The M777 Howitzer looks outdated in a war dominated by drones, UAVs, and high-tech weapons. Heavy, unarmored, and towed into battle, it should be an easy target for Russia’s deadly drone swarms. Yet Ukraine has transformed this artillery system into one of the most effective weapons on the battlefield through clever tactics, rapid movement, decoys, and constant adaptation. Here’s how the “Triple Seven” continues devastating Russian forces and proving that innovation can keep even old-school artillery deadly in modern warfare.
I recently saw a video posted by some fool that put the M777 at a “D tier” in terms of Ukrainian military equipment. It truly shows how distorted and degraded the public’s knowledge of warfare has become from the media pumping “warfare is NEW now!” narratives about drones.
The M777 is one of the most effective tools ever made to stop a ground offensive from a large, mechanized military, if you don’t understand how drones don’t negate that you fundamentally don’t understand the dynamics at play here.

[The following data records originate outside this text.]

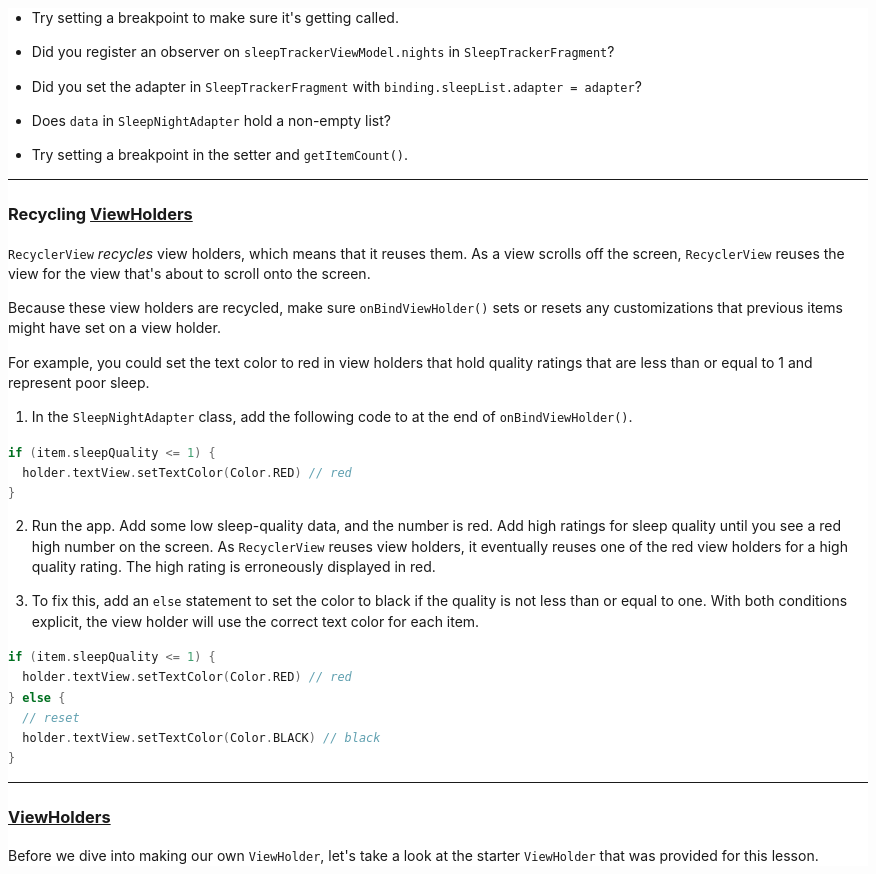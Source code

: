 * Try setting a breakpoint to make sure it's getting called.

* Did you register an observer on `sleepTrackerViewModel.nights` in `SleepTrackerFragment`?

* Did you set the adapter in `SleepTrackerFragment` with `binding.sleepList.adapter = adapter`?

* Does `data` in `SleepNightAdapter` hold a non-empty list?

* Try setting a breakpoint in the setter and `getItemCount()`.

***

### Recycling [ViewHolders](https://developer.android.com/reference/android/support/v7/widget/RecyclerView.ViewHolder)

`RecyclerView` _recycles_ view holders, which means that it reuses them. As a view scrolls off the screen, `RecyclerView` reuses the view for the view that's about to scroll onto the screen.

Because these view holders are recycled, make sure `onBindViewHolder()` sets or resets any customizations that previous items might have set on a view holder.

For example, you could set the text color to red in view holders that hold quality ratings that are less than or equal to 1 and represent poor sleep.

1. In the `SleepNightAdapter` class, add the following code to at the end of `onBindViewHolder()`.

```kotlin
if (item.sleepQuality <= 1) {
  holder.textView.setTextColor(Color.RED) // red
}
```

2. Run the app. Add some low sleep-quality data, and the number is red. Add high ratings for sleep quality until you see a red high number on the screen. As `RecyclerView` reuses view holders, it eventually reuses one of the red view holders for a high quality rating. The high rating is erroneously displayed in red.

3. To fix this, add an `else` statement to set the color to black if the quality is not less than or equal to one. With both conditions explicit, the view holder will use the correct text color for each item.

```kotlin
if (item.sleepQuality <= 1) {
  holder.textView.setTextColor(Color.RED) // red
} else {
  // reset
  holder.textView.setTextColor(Color.BLACK) // black
}
```

***

### [ViewHolders](https://developer.android.com/reference/kotlin/androidx/recyclerview/widget/RecyclerView.ViewHolder.html)

Before we dive into making our own `ViewHolder`, let's take a look at the starter `ViewHolder` that was provided for this lesson.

The M777 will be used for decades to come and probably even longer than that.
The reason Ukraine has the operational space and time to conduct the extensive reconnaissance, planning and coordination necessary to accomplish midrange targeted drone strikes on crucial russian military equipment and personnel is because Ukraine now has sufficient 155mm artillery to decisively smash russian concentrated armored maneuvers allowing Ukrainian personnel to devote more time to striking out at the horizon and less time stopping russia from developing a fatal momentum in their rare armored pushes.
Yes, drones are highly effective at taking out armor, but they are limited and they take an immense amount of time to get into place and deploy compared to when a high flying fixed wing reconnaissance drone spotting a target from 1km away, relaying coordinates to a howitzer that fires after the message is conveyed with the shell landing after traveling for ~30 seconds to 1 minute in the air. If the firing calculations are done by a computer and transmitted efficiently and the howitzer crew is ready, a howitzer shell will be able to be placed on target as quickly if not quicker than a long/medium range missile fired from a standoff distance. It will be certainly quicker than getting drone crews into position and deploying drones in a tactical manner.
Artillery also doesn’t stop firing when it is raining, or when it is windy, artillery simply does not stop firing, that is what makes it artillery.


There are not combat drones that cost $1000 to make. Even with free materials and labor, Ukraine’s cheapest drone was at $500. And again, because it bears repeating that is the price for a drone with donated manufactured materials, donated electronics, donated consumer 3d printer casings, and volunteers assembling them.
$20k is your cheapest mass produced combat drones.